Is the World Economic Forum at Davos in Switzerland merely a political talking shop, or can it provide real lessons for marketers to take away? Amanda Mackenzie, chief marketing and communications officer at Aviva and president of The Marketing Society, gives her summary of last week's event.
Apart from being one of my most snow-filled Davos experiences - 4m of it - this year's World Economic Forum gathering has been the ideal place for marketers to test the mood of our times.
The broader debates that take place here not only have an impact on world affairs, but, inevitably, also implications for the way in which we engage with consumers.
A theme that has struck me particularly this year has been the shift in expectations regarding the role of business in society. The talk was about ever-growing populations in emerging markets, ageing populations in developed markets and the increasing disparity of income across all geographies. This highlights, more than ever, that it is business, alongside governments, that needs to be accountable in delivering a sustainable future and improved economies. There is a pressing need for companies to demonstrate the social value of what they are doing.
For many marketers, these issues may seem far removed from their agendas at first glance, but the shifting role of business in society will fundamentally alter how we engage and build trust with our consumers.
Unilever, for example, discussed at Davos how it can decouple growth from its environmental impact. This is a company that has taken a leadership approach to sustainability and plays a central role in engaging in debates about these related issues. It's not only setting challenging targets for its own business, but recognising the steps that consumers also need to take to make a difference to their own environmental footprint, through the products they use.
All of this very much resonated with me as chief marketing officer of an insurance company, where our relationships with customers can last decades and we have always had to run the business with a long-term view.
While in Davos, I spoke at a UN event where we called for companies to join the Corporate Sustainability Reporting Coalition, convened by Aviva. In essence, this is about developing a global framework requiring companies to produce an annual report and accounts that integrates sustainability throughout.
The coalition already has direct support from investors with $2tn of assets.
Of course, the eurozone - and how to fix it - was another much-debated subject. The key for me is to ensure we don't lose sight of how much Europe has to offer as a market. Closer to home, the Olympics presents a great opportunity for growth.
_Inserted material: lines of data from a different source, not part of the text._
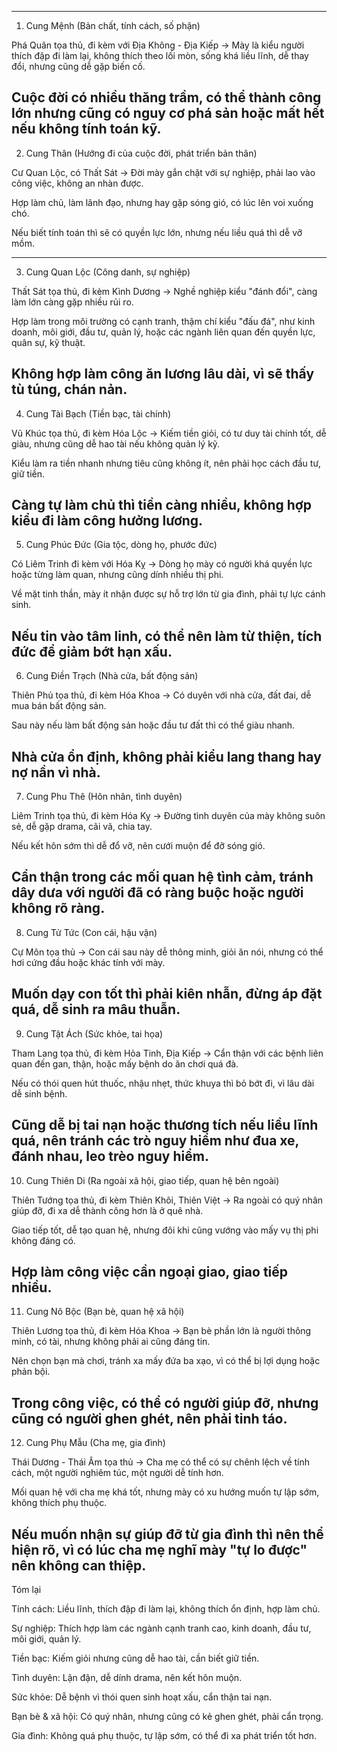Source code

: 
---  
  
1. Cung Mệnh (Bản chất, tính cách, số phận)  
  
Phá Quân tọa thủ, đi kèm với Địa Không - Địa Kiếp → Mày là kiểu người thích đập đi làm lại, không thích theo lối mòn, sống khá liều lĩnh, dễ thay đổi, nhưng cũng dễ gặp biến cố.  
  
Cuộc đời có nhiều thăng trầm, có thể thành công lớn nhưng cũng có nguy cơ phá sản hoặc mất hết nếu không tính toán kỹ.  
---  
  
2. Cung Thân (Hướng đi của cuộc đời, phát triển bản thân)  
  
Cư Quan Lộc, có Thất Sát → Đời mày gắn chặt với sự nghiệp, phải lao vào công việc, không an nhàn được.  
  
Hợp làm chủ, làm lãnh đạo, nhưng hay gặp sóng gió, có lúc lên voi xuống chó.  
  
Nếu biết tính toán thì sẽ có quyền lực lớn, nhưng nếu liều quá thì dễ vỡ mồm.  
  
---  
  
3. Cung Quan Lộc (Công danh, sự nghiệp)  
  
Thất Sát tọa thủ, đi kèm Kình Dương → Nghề nghiệp kiểu "đánh đổi", càng làm lớn càng gặp nhiều rủi ro.  
  
Hợp làm trong môi trường có cạnh tranh, thậm chí kiểu "đấu đá", như kinh doanh, môi giới, đầu tư, quản lý, hoặc các ngành liên quan đến quyền lực, quân sự, kỹ thuật.  
  
Không hợp làm công ăn lương lâu dài, vì sẽ thấy tù túng, chán nản.  
---  
  
4. Cung Tài Bạch (Tiền bạc, tài chính)  
  
Vũ Khúc tọa thủ, đi kèm Hóa Lộc → Kiếm tiền giỏi, có tư duy tài chính tốt, dễ giàu, nhưng cũng dễ hao tài nếu không quản lý kỹ.  
  
Kiểu làm ra tiền nhanh nhưng tiêu cũng không ít, nên phải học cách đầu tư, giữ tiền.  
  
Càng tự làm chủ thì tiền càng nhiều, không hợp kiểu đi làm công hưởng lương.  
---  
  
5. Cung Phúc Đức (Gia tộc, dòng họ, phước đức)  
  
Có Liêm Trinh đi kèm với Hóa Kỵ → Dòng họ mày có người khá quyền lực hoặc từng làm quan, nhưng cũng dính nhiều thị phi.  
  
Về mặt tinh thần, mày ít nhận được sự hỗ trợ lớn từ gia đình, phải tự lực cánh sinh.  
  
Nếu tin vào tâm linh, có thể nên làm từ thiện, tích đức để giảm bớt hạn xấu.  
---  
  
6. Cung Điền Trạch (Nhà cửa, bất động sản)  
  
Thiên Phủ tọa thủ, đi kèm Hóa Khoa → Có duyên với nhà cửa, đất đai, dễ mua bán bất động sản.  
  
Sau này nếu làm bất động sản hoặc đầu tư đất thì có thể giàu nhanh.  
  
Nhà cửa ổn định, không phải kiểu lang thang hay nợ nần vì nhà.  
---  
  
7. Cung Phu Thê (Hôn nhân, tình duyên)  
  
Liêm Trinh tọa thủ, đi kèm Hóa Kỵ → Đường tình duyên của mày không suôn sẻ, dễ gặp drama, cãi vã, chia tay.  
  
Nếu kết hôn sớm thì dễ đổ vỡ, nên cưới muộn để đỡ sóng gió.  
  
Cẩn thận trong các mối quan hệ tình cảm, tránh dây dưa với người đã có ràng buộc hoặc người không rõ ràng.  
---  
  
8. Cung Tử Tức (Con cái, hậu vận)  
  
Cự Môn tọa thủ → Con cái sau này dễ thông minh, giỏi ăn nói, nhưng có thể hơi cứng đầu hoặc khác tính với mày.  
  
Muốn dạy con tốt thì phải kiên nhẫn, đừng áp đặt quá, dễ sinh ra mâu thuẫn.  
---  
  
9. Cung Tật Ách (Sức khỏe, tai họa)  
  
Tham Lang tọa thủ, đi kèm Hỏa Tinh, Địa Kiếp → Cẩn thận với các bệnh liên quan đến gan, thận, hoặc mấy bệnh do ăn chơi quá đà.  
  
Nếu có thói quen hút thuốc, nhậu nhẹt, thức khuya thì bỏ bớt đi, vì lâu dài dễ sinh bệnh.  
  
Cũng dễ bị tai nạn hoặc thương tích nếu liều lĩnh quá, nên tránh các trò nguy hiểm như đua xe, đánh nhau, leo trèo nguy hiểm.  
---  
  
10. Cung Thiên Di (Ra ngoài xã hội, giao tiếp, quan hệ bên ngoài)  
  
Thiên Tướng tọa thủ, đi kèm Thiên Khôi, Thiên Việt → Ra ngoài có quý nhân giúp đỡ, đi xa dễ thành công hơn là ở quê nhà.  
  
Giao tiếp tốt, dễ tạo quan hệ, nhưng đôi khi cũng vướng vào mấy vụ thị phi không đáng có.  
  
Hợp làm công việc cần ngoại giao, giao tiếp nhiều.  
---  
  
11. Cung Nô Bộc (Bạn bè, quan hệ xã hội)  
  
Thiên Lương tọa thủ, đi kèm Hóa Khoa → Bạn bè phần lớn là người thông minh, có tài, nhưng không phải ai cũng đáng tin.  
  
Nên chọn bạn mà chơi, tránh xa mấy đứa ba xạo, vì có thể bị lợi dụng hoặc phản bội.  
  
Trong công việc, có thể có người giúp đỡ, nhưng cũng có người ghen ghét, nên phải tỉnh táo.  
---  
  
12. Cung Phụ Mẫu (Cha mẹ, gia đình)  
  
Thái Dương - Thái Âm tọa thủ → Cha mẹ có thể có sự chênh lệch về tính cách, một người nghiêm túc, một người dễ tính hơn.  
  
Mối quan hệ với cha mẹ khá tốt, nhưng mày có xu hướng muốn tự lập sớm, không thích phụ thuộc.  
  
Nếu muốn nhận sự giúp đỡ từ gia đình thì nên thể hiện rõ, vì có lúc cha mẹ nghĩ mày "tự lo được" nên không can thiệp.  
---  
  
Tóm lại  
  
Tính cách: Liều lĩnh, thích đập đi làm lại, không thích ổn định, hợp làm chủ.  
  
Sự nghiệp: Thích hợp làm các ngành cạnh tranh cao, kinh doanh, đầu tư, môi giới, quản lý.  
  
Tiền bạc: Kiếm giỏi nhưng cũng dễ hao tài, cần biết giữ tiền.  
  
Tình duyên: Lận đận, dễ dính drama, nên kết hôn muộn.  
  
Sức khỏe: Dễ bệnh vì thói quen sinh hoạt xấu, cẩn thận tai nạn.  
  
Bạn bè & xã hội: Có quý nhân, nhưng cũng có kẻ ghen ghét, phải cẩn trọng.  
  
Gia đình: Không quá phụ thuộc, tự lập sớm, có thể đi xa phát triển tốt hơn.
There was a definite sense of the Brits wanting to put the 'great' back into Great Britain.
So, the Forum gave us much to reflect on; but there were some common threads.
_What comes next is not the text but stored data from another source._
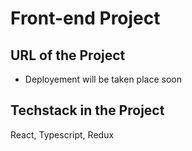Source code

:# Front-end Project

## URL of the Project

 - Deployement will be taken place soon
  
## Techstack in the Project

React, Typescript, Redux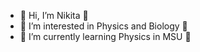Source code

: - 👋 Hi, I’m Nikita 🍺
- 👀 I’m interested in Physics and Biology 🥳
- 🌱 I’m currently learning Physics in MSU 🤡
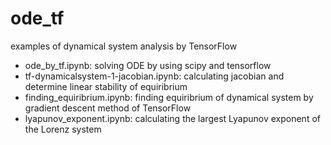 # ode_tf
examples of dynamical system analysis by TensorFlow

* ode_by_tf.ipynb: solving ODE by using  scipy and tensorflow
* tf-dynamicalsystem-1-jacobian.ipynb: calculating jacobian and determine linear stability of equiribrium
* finding_equiribrium.ipynb: finding equiribrium of dynamical system by gradient descent method of TensorFlow
* lyapunov_exponent.ipynb: calculating the largest Lyapunov exponent of the Lorenz system
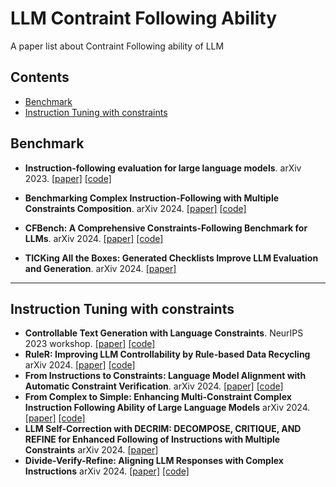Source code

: # LLM Contraint Following Ability
A paper list about Contraint Following ability of LLM

## Contents

- [Benchmark](#benchmark)
- [Instruction Tuning with constraints](#instruction-tuning-with-constraints)

## Benchmark
- **Instruction-following evaluation for large language models**. arXiv 2023. [[paper]](https://arxiv.org/abs/2311.07911) [[code]](https://github.com/google-research/google-research/tree/master/instruction_following_eval)
- **Benchmarking Complex Instruction-Following with Multiple Constraints Composition**. arXiv 2024. [[paper]](https://arxiv.org/abs/2407.03978) [[code]](https://github.com/thu-coai/ComplexBench)

- **CFBench: A Comprehensive Constraints-Following Benchmark for LLMs**. arXiv 2024. [[paper]](https://arxiv.org/abs/2408.01122) [[code]](https://github.com/PKU-Baichuan-MLSystemLab/CFBench)


- **TICKing All the Boxes: Generated Checklists Improve LLM Evaluation and Generation**. arXiv 2024. [[paper]](https://arxiv.org/abs/2410.03608) 



---

## Instruction Tuning with constraints
- **Controllable Text Generation with Language Constraints**. NeurIPS 2023 workshop. [[paper]](https://arxiv.org/abs/2212.10466) [[code]](https://arxiv.org/abs/2212.10466)
- **RuleR: Improving LLM Controllability by Rule-based Data Recycling** arXiv 2024. [[paper]](https://arxiv.org/abs/2406.15938) [[code]](https://github.com/MingLiiii/RuleR/tree/main)
- **From Instructions to Constraints: Language Model Alignment with Automatic Constraint Verification**. arXiv 2024. [[paper]](https://arxiv.org/abs/2403.06326) [[code]](https://arxiv.org/abs/2403.06326)
- **From Complex to Simple: Enhancing Multi-Constraint Complex Instruction Following Ability of Large Language Models** arXiv 2024. [[paper]](https://arxiv.org/abs/2404.15846) [[code]](https://github.com/meowpass/FollowComplexInstruction)
- **LLM Self-Correction with DECRIM: DECOMPOSE, CRITIQUE, AND REFINE for Enhanced Following of Instructions with Multiple Constraints** arXiv 2024. [[paper]](https://arxiv.org/abs/2410.06458)
- **Divide-Verify-Refine: Aligning LLM Responses with Complex Instructions** arXiv 2024. [[paper]](https://arxiv.org/abs/2410.12207) [[code]](https://anonymous.4open.science/r/CODE_ICLR2025-52CE/README.md)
Businesses need to be transparent in their communications as never before, willing to engage with new audiences and demonstrate, through their actions, that they take their role in broader society seriously.
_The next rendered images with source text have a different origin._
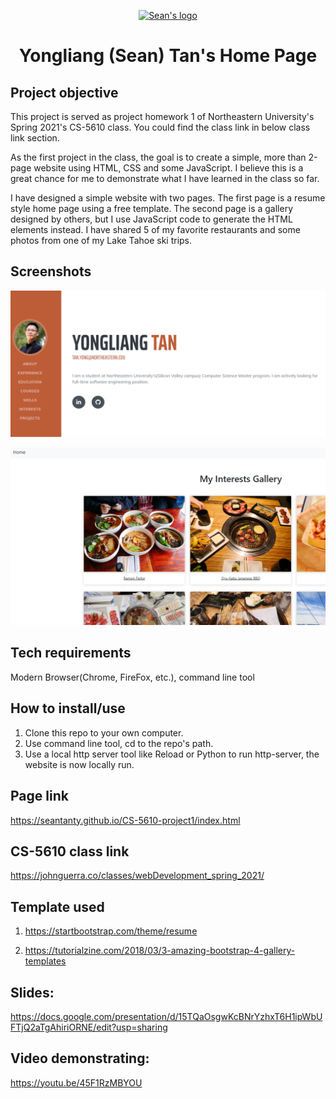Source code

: <p align="center">
  <a href="https://seantanty.github.io/CS-5610-project1/index.html">
    <img src="https://drive.google.com/uc?export=view&id=16q_tfxofJm56KcyXNGMMzLC78FwZSJfP" alt="Sean's logo" width="200" height="165">
  </a>
</p>

<h1 align="center">Yongliang (Sean) Tan's Home Page</h1>

## Project objective

This project is served as project homework 1 of Northeastern University's Spring 2021's CS-5610 class. You could find the class link in below class link section.

As the first project in the class, the goal is to create a simple, more than 2-page website using HTML, CSS and some JavaScript. I believe this is a great chance for me to demonstrate what I have learned in the class so far.

I have designed a simple website with two pages. The first page is a resume style home page using a free template. The second page is a gallery designed by others, but I use JavaScript code to generate the HTML elements instead. I have shared 5 of my favorite restaurants and some photos from one of my Lake Tahoe ski trips.

## Screenshots

![Image](screenshot1.PNG)

![Image](screenshot2.PNG)

## Tech requirements

Modern Browser(Chrome, FireFox, etc.), command line tool

## How to install/use
1. Clone this repo to your own computer.
2. Use command line tool, cd to the repo's path.
3. Use a local http server tool like Reload or Python to run http-server, the website is now locally run.

## Page link

https://seantanty.github.io/CS-5610-project1/index.html

## CS-5610 class link

https://johnguerra.co/classes/webDevelopment_spring_2021/

## Template used

1. https://startbootstrap.com/theme/resume

2. https://tutorialzine.com/2018/03/3-amazing-bootstrap-4-gallery-templates


## Slides: 

https://docs.google.com/presentation/d/15TQaOsgwKcBNrYzhxT6H1ipWbUFTjQ2aTgAhiriORNE/edit?usp=sharing

## Video demonstrating: 

https://youtu.be/45F1RzMBYOU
Marketers will have a key role to play in driving that engagement.
HIGHLIGHTS World Economic Forum
- Prime Minister David Cameron was joined by London Mayor Boris Johnson and London 2012 chairman Lord Coe to mark six months until the start of the Olympic Games.
- The PM used a speech to Davos delegates to urge European Union leaders to be 'bolder' if they are to turn around the continent's struggling economies.
- Microsoft founder Bill Gates donated $750m, through his Bill & Melinda Gates Foundation, to the public-private partnership Global Fund for the fight against AIDS, tuberculosis and malaria.
- Unilever teamed up with Oxfam, PSI (Population Services International), Save the Children, Unicef and the World Food Programme to launch a charitable programme, The Unilever Foundation.
- Rolling Stones frontman Sir Mick Jagger pulled out of a scheduled appearance in Davos to promote British talent alongside model Lily Cole and Sir Tim Berners-Lee (inventor of the world wide web), claiming he could be used as a 'political football'.